Türk burjuvazisi 2000 yılındaki ekonomik krizden sonra göreceli bir istikrara ulaştı. Çoğu şirketler yağmalandı ve sonrasında özelleştirildi. Aynı zamanda Anadolu’daki burjuvazi devlet çapındaki gücünü sağlamlaştırdı. Türk ordusunun üstünlüğü de bu arada sona erdi, bu durum tarihsel sınıflar arasındaki güç dengesini yarattı. İstanbul burjuvazisi cumhuriyetin kuruluşundan beri ordu ile uyum halindeydi. Türk devlet mekanizması Ermeni halkının ve Pontus Rum halkının katledilmesininden ve özel mülkiyetlerinin Türk burjuvazisi arasında dağıtılmasından sonra ortaya çıkan zayıf Türk burjuvazisinin çıkarlarını savunuyordu. Askeri mekanizma ve devlet bürokrasisi bu kapitalist sistemi bonapartist bir yöntemle yönetti.
Kürt halkının direnişinin çıkardığı gerçek Türk ordusunun politikası anlamsız ve etkisiz olduğudur. Kürtler „dağ Türkü“ olmamakla beraber, kendilerini asimile etmeye yönelik olan politikaları reddettiler. Türk burjuvazisi Kürtleri eğer „kollektif“ haklar açısından başka talepler gelmediği takdirde „Kürt“ bireyler olarak kabul edeceklerini belirttiler. Türk burjuvazisi her defasında gündeme getirdikleri Musul ve Kerkük’ü işgal edebilmek için askeri gücün yeterli olmadığının farkına vardı. Bu sebepten dolayı Türk burjuvazisi hem özellikle Güney Kürdistan’da(Irak) kendi ekonomik çıkarlarını güçlendirecek hemde böylelikle ayrılıkçı Kürdistanı(Türkiye’deki) baskı altına alabilmek için bir çözüm bulmayı denedi.

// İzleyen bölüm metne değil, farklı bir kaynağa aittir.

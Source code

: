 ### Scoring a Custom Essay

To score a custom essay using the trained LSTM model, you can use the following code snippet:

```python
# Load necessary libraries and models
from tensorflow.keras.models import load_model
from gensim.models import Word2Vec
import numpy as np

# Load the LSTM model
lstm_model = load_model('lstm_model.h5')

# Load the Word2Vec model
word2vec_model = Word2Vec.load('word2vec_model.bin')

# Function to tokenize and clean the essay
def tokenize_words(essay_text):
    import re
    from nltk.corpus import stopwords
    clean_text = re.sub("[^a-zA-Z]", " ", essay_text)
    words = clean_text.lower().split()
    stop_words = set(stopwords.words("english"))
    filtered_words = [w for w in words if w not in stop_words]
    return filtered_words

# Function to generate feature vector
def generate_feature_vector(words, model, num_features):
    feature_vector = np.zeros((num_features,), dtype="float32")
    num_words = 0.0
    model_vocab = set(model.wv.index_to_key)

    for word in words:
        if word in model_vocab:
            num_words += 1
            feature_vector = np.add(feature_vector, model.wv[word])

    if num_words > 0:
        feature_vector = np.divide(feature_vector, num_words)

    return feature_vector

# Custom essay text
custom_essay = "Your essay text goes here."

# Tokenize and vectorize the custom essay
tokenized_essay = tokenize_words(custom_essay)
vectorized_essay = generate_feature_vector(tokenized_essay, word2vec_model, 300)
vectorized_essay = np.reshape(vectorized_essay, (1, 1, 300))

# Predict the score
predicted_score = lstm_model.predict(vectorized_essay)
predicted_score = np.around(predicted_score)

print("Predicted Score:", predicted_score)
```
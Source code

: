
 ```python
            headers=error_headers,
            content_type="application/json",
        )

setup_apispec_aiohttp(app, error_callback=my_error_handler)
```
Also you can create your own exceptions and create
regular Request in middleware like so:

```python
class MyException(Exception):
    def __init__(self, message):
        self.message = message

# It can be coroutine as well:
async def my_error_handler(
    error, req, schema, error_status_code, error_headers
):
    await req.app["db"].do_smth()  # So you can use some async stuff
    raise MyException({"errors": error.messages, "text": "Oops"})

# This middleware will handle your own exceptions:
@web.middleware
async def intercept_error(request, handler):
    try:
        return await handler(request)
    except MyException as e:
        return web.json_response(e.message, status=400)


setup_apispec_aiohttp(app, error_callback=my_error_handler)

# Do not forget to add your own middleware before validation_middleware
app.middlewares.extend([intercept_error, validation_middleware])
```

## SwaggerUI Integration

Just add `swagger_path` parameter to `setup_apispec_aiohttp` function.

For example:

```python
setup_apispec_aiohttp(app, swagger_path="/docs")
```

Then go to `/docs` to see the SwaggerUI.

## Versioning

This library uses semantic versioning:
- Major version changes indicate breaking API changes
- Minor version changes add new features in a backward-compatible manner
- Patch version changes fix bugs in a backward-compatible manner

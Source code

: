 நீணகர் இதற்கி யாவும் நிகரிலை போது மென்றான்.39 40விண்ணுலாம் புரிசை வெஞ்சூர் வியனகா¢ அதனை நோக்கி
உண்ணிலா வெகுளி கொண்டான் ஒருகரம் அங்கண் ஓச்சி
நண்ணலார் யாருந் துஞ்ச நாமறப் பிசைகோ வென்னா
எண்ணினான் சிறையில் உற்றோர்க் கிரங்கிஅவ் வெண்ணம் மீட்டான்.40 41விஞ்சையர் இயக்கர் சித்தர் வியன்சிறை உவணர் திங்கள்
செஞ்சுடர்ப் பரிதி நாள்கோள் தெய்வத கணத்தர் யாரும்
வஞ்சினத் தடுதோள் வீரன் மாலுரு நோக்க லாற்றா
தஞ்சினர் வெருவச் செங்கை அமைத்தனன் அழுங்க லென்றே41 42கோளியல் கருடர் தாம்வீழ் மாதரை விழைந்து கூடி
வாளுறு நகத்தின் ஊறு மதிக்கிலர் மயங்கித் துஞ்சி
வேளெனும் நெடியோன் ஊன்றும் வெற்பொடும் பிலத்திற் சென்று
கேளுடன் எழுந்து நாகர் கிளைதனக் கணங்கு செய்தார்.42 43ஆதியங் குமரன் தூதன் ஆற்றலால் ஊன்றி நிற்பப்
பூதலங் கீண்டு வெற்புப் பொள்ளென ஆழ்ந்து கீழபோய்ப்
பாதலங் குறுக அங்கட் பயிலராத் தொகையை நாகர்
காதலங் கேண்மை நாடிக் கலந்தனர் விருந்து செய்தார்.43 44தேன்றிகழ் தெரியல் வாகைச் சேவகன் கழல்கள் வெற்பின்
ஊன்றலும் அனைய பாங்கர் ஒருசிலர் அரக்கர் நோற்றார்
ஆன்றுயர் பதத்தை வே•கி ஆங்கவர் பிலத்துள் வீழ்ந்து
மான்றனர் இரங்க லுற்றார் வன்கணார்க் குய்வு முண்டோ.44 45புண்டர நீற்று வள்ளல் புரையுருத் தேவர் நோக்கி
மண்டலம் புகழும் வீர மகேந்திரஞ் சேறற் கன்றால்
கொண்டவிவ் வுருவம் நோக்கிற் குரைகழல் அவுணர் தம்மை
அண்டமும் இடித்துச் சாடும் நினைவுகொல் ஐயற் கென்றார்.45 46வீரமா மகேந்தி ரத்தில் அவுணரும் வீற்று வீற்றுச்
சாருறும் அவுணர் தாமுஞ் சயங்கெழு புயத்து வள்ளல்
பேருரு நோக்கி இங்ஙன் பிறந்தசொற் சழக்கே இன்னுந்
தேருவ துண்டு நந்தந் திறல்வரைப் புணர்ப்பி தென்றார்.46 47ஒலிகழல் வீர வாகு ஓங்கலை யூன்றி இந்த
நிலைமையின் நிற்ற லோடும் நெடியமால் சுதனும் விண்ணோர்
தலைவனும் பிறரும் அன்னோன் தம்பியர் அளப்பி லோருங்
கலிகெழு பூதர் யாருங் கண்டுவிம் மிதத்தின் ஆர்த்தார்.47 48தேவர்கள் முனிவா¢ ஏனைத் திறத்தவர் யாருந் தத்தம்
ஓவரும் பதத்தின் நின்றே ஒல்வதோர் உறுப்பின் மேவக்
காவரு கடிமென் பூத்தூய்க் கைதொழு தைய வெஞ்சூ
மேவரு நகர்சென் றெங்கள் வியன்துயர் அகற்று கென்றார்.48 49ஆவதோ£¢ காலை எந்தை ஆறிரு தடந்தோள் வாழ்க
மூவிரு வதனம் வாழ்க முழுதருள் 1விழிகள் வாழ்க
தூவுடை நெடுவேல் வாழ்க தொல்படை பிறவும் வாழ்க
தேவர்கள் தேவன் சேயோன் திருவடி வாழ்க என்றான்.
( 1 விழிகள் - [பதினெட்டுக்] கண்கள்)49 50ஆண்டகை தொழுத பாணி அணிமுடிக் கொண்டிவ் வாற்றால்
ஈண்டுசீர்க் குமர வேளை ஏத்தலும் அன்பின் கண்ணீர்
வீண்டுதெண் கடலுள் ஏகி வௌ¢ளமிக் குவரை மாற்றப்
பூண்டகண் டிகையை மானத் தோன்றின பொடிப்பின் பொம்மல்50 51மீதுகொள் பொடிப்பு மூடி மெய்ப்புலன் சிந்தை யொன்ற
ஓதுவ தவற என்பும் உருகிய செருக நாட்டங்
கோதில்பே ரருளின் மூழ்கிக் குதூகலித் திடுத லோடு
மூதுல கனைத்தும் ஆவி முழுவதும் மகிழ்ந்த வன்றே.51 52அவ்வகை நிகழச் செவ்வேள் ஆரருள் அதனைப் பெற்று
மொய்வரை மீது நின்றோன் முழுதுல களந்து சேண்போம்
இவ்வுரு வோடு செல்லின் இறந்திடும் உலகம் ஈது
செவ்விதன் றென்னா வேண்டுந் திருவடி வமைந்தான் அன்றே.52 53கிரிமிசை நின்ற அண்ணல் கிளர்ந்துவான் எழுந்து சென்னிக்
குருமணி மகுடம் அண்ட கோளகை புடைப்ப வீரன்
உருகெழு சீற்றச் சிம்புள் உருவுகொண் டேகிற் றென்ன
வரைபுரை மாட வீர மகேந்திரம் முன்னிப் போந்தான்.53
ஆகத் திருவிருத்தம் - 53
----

Şimdiki iktidar partisi AKP(Adalet ve Kalkınma Partisi) ekonomik başarısızlığın ve askeri fiyaskonun sorumlusu olarak devlet mekanizmasını tuttu. Darbeyi eski devlet ve askeri mekanizmanın korkunç ve sapık fikirleri olarak yargılamayı seçti. Halbuki hem askeri mekanizma hem de AKP Türk burjuvazisinin çıkarlarını değişik yöntemlerle güçlendirmişlerdir. Bundan dolayı şimdiki politikanın bonapartist rejimdeki eski politikadan içerik bakımından farkı yoktur. Cezaevleri dolduruldu, sendikalaşma polis ve yargının yardımıyla engelleniyor, tüm siyasi aktiviteler yakından izleniyor ve cezalandırılıyor. Bu durum o kadar ileri gitti ki, futbol statlarındaki amigoların stadyumlarda topluluğu ifade etmesinden dolayı kaldırılması bile gündemdeydi. Her gün kadın cinayetleri işleniyor. Koca şiddetlerinden dolayı polise sığınan kadınlar çoğunlukla evdeki şiddete geri gönderiliyor. Türkiye’deki LGBT çevresinin yaşadığı sorunlar daha şiddetli ölçüde. Bu çevreden çoğu kişi seks işçiliğini yapmaya zorlanıyor, istismar ediliyor ve barbarca katlediliyorlar. Hakem Halil İbrahim Dinçdağ homoseksüel olduğunu açıklamasından dolayı işini kaybetti ve men edildi hakemlikten. 2009 yılından beridir işsiz durumda kendisi.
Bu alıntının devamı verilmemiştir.